Two-year borrowing costs hit their highest level in a decade Wednesday. The yield on the 2-year Treasury climbed to 2.816%. Meanwhile, the 10-year Treasury yield hit a four-month high of 3.07%.
What’s going on here?
The economy is booming – or so we’re told. But the federal government is borrowing money like we’re in the midst of a deep recession.
Long-term US debt sales have risen to a level not seen since the height of the Great Recession. Meanwhile, the Treasury Department announced the creation of a new benchmark short-term 2-month Treasury bill.
All of this is in an effort to cover a rapidly upward-spiraling national debt even as some of the big players in the bond market sit on the sidelines.
The economy is strong!
Or so the mainstream financial talking heads tell use every day.
Meanwhile, one of the best predictors of a looming inflation is flashing red.
The yield curve between the two and 10-year Treasuries narrowed to around 34 basis points this week. That’s the lowest level since 2007 – right before the financial crisis. Even more troubling, the global yield curve has inverted for the first time since 2007.
We’ve written a lot about government debt and warning signs in the Treasuries market. The US government needs to sell over a trillion dollars in bonds a year over the next few years to finance its skyrocketing deficit. Who exactly will buy all of these government bonds remains unclear and the impact on interest rates could send shockwaves through the entire US economy.
Equally troubling, but less often discussed, are the risks piling up in the corporate bond market.
The Russians are dumping US Treasuries and buying gold.
As we reported earlier this week, the three largest holders of US Treasuries are not in a buying mood. In fact, they’re selling. The Japanese disposed of $12.3 billion in US debt. Meanwhile, Chinese Treasury holdings fell by $5.8 billion. The Federal Reserve has shed about $70 billion in US bonds since launching its tightening program last fall. So far, individual and institutional investors have picked up the slack.
Lost in the latest data about Treasury holdings was the fact that Russia dumped nearly half of its US debt in April. But even as it divests itself from US bonds, Russia’s total reserves have grown as the country adds to its gold holdings.

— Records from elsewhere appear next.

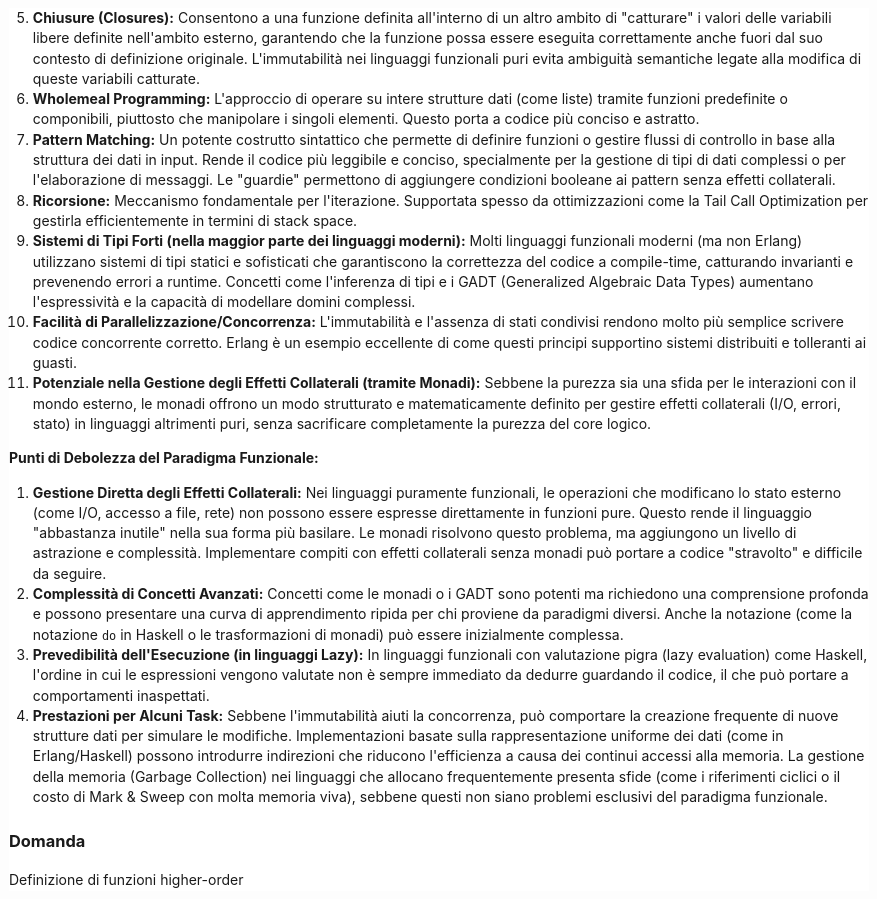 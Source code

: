 5. **Chiusure (Closures):** Consentono a una funzione definita all'interno di un altro ambito di "catturare" i valori delle variabili libere definite nell'ambito esterno, garantendo che la funzione possa essere eseguita correttamente anche fuori dal suo contesto di definizione originale. L'immutabilità nei linguaggi funzionali puri evita ambiguità semantiche legate alla modifica di queste variabili catturate.
6. **Wholemeal Programming:** L'approccio di operare su intere strutture dati (come liste) tramite funzioni predefinite o componibili, piuttosto che manipolare i singoli elementi. Questo porta a codice più conciso e astratto.
7. **Pattern Matching:** Un potente costrutto sintattico che permette di definire funzioni o gestire flussi di controllo in base alla struttura dei dati in input. Rende il codice più leggibile e conciso, specialmente per la gestione di tipi di dati complessi o per l'elaborazione di messaggi. Le "guardie" permettono di aggiungere condizioni booleane ai pattern senza effetti collaterali.
8. **Ricorsione:** Meccanismo fondamentale per l'iterazione. Supportata spesso da ottimizzazioni come la Tail Call Optimization per gestirla efficientemente in termini di stack space.
9. **Sistemi di Tipi Forti (nella maggior parte dei linguaggi moderni):** Molti linguaggi funzionali moderni (ma non Erlang) utilizzano sistemi di tipi statici e sofisticati che garantiscono la correttezza del codice a compile-time, catturando invarianti e prevenendo errori a runtime. Concetti come l'inferenza di tipi e i GADT (Generalized Algebraic Data Types) aumentano l'espressività e la capacità di modellare domini complessi.
10. **Facilità di Parallelizzazione/Concorrenza:** L'immutabilità e l'assenza di stati condivisi rendono molto più semplice scrivere codice concorrente corretto. Erlang è un esempio eccellente di come questi principi supportino sistemi distribuiti e tolleranti ai guasti.
11. **Potenziale nella Gestione degli Effetti Collaterali (tramite Monadi):** Sebbene la purezza sia una sfida per le interazioni con il mondo esterno, le monadi offrono un modo strutturato e matematicamente definito per gestire effetti collaterali (I/O, errori, stato) in linguaggi altrimenti puri, senza sacrificare completamente la purezza del core logico.

**Punti di Debolezza del Paradigma Funzionale:**
1. **Gestione Diretta degli Effetti Collaterali:** Nei linguaggi puramente funzionali, le operazioni che modificano lo stato esterno (come I/O, accesso a file, rete) non possono essere espresse direttamente in funzioni pure. Questo rende il linguaggio "abbastanza inutile" nella sua forma più basilare. Le monadi risolvono questo problema, ma aggiungono un livello di astrazione e complessità. Implementare compiti con effetti collaterali senza monadi può portare a codice "stravolto" e difficile da seguire.
2. **Complessità di Concetti Avanzati:** Concetti come le monadi o i GADT sono potenti ma richiedono una comprensione profonda e possono presentare una curva di apprendimento ripida per chi proviene da paradigmi diversi. Anche la notazione (come la notazione `do` in Haskell o le trasformazioni di monadi) può essere inizialmente complessa.
3. **Prevedibilità dell'Esecuzione (in linguaggi Lazy):** In linguaggi funzionali con valutazione pigra (lazy evaluation) come Haskell, l'ordine in cui le espressioni vengono valutate non è sempre immediato da dedurre guardando il codice, il che può portare a comportamenti inaspettati.
4. **Prestazioni per Alcuni Task:** Sebbene l'immutabilità aiuti la concorrenza, può comportare la creazione frequente di nuove strutture dati per simulare le modifiche. Implementazioni basate sulla rappresentazione uniforme dei dati (come in Erlang/Haskell) possono introdurre indirezioni che riducono l'efficienza a causa dei continui accessi alla memoria. La gestione della memoria (Garbage Collection) nei linguaggi che allocano frequentemente presenta sfide (come i riferimenti ciclici o il costo di Mark & Sweep con molta memoria viva), sebbene questi non siano problemi esclusivi del paradigma funzionale.

### Domanda
Definizione di funzioni higher-order  
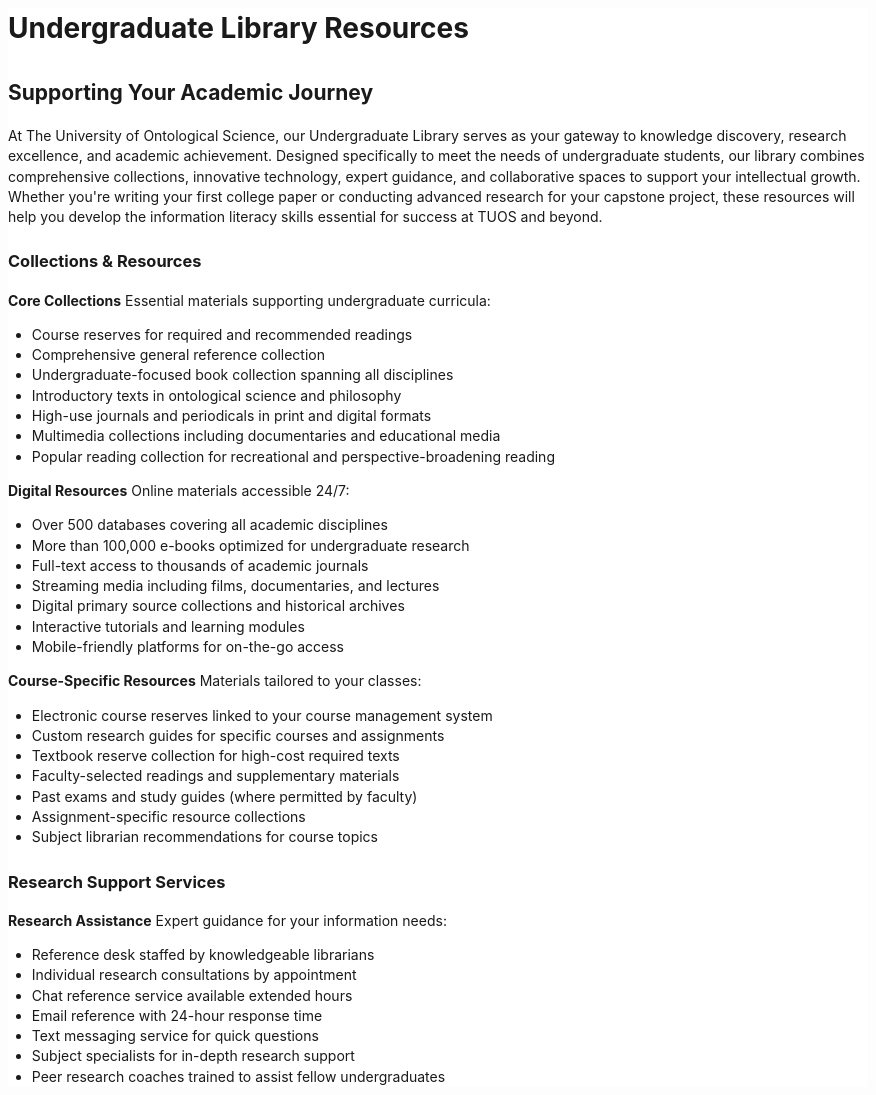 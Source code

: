 # Undergraduate Library Resources

## Supporting Your Academic Journey

At The University of Ontological Science, our Undergraduate Library serves as your gateway to knowledge discovery, research excellence, and academic achievement. Designed specifically to meet the needs of undergraduate students, our library combines comprehensive collections, innovative technology, expert guidance, and collaborative spaces to support your intellectual growth. Whether you're writing your first college paper or conducting advanced research for your capstone project, these resources will help you develop the information literacy skills essential for success at TUOS and beyond.

### Collections & Resources

**Core Collections**
Essential materials supporting undergraduate curricula:
- Course reserves for required and recommended readings
- Comprehensive general reference collection
- Undergraduate-focused book collection spanning all disciplines
- Introductory texts in ontological science and philosophy
- High-use journals and periodicals in print and digital formats
- Multimedia collections including documentaries and educational media
- Popular reading collection for recreational and perspective-broadening reading

**Digital Resources**
Online materials accessible 24/7:
- Over 500 databases covering all academic disciplines
- More than 100,000 e-books optimized for undergraduate research
- Full-text access to thousands of academic journals
- Streaming media including films, documentaries, and lectures
- Digital primary source collections and historical archives
- Interactive tutorials and learning modules
- Mobile-friendly platforms for on-the-go access

**Course-Specific Resources**
Materials tailored to your classes:
- Electronic course reserves linked to your course management system
- Custom research guides for specific courses and assignments
- Textbook reserve collection for high-cost required texts
- Faculty-selected readings and supplementary materials
- Past exams and study guides (where permitted by faculty)
- Assignment-specific resource collections
- Subject librarian recommendations for course topics

### Research Support Services

**Research Assistance**
Expert guidance for your information needs:
- Reference desk staffed by knowledgeable librarians
- Individual research consultations by appointment
- Chat reference service available extended hours
- Email reference with 24-hour response time
- Text messaging service for quick questions
- Subject specialists for in-depth research support
- Peer research coaches trained to assist fellow undergraduates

In his most recent podcast, Peter Schiff hit a number of subjects including oil prices, bond prices, Bitcoin, the dollar and tariffs. Peter said he thinks we’re seeing a lot of movement in a number of markets that are counter to the long-term trends. For instance, oil dropped late last week, but he expects it’s long-term trend to continue upward. The dollar has picked up strength, but the broader trend is toward a weaker dollar. And bond yields fell, but the overall trajectory for interest rates is up.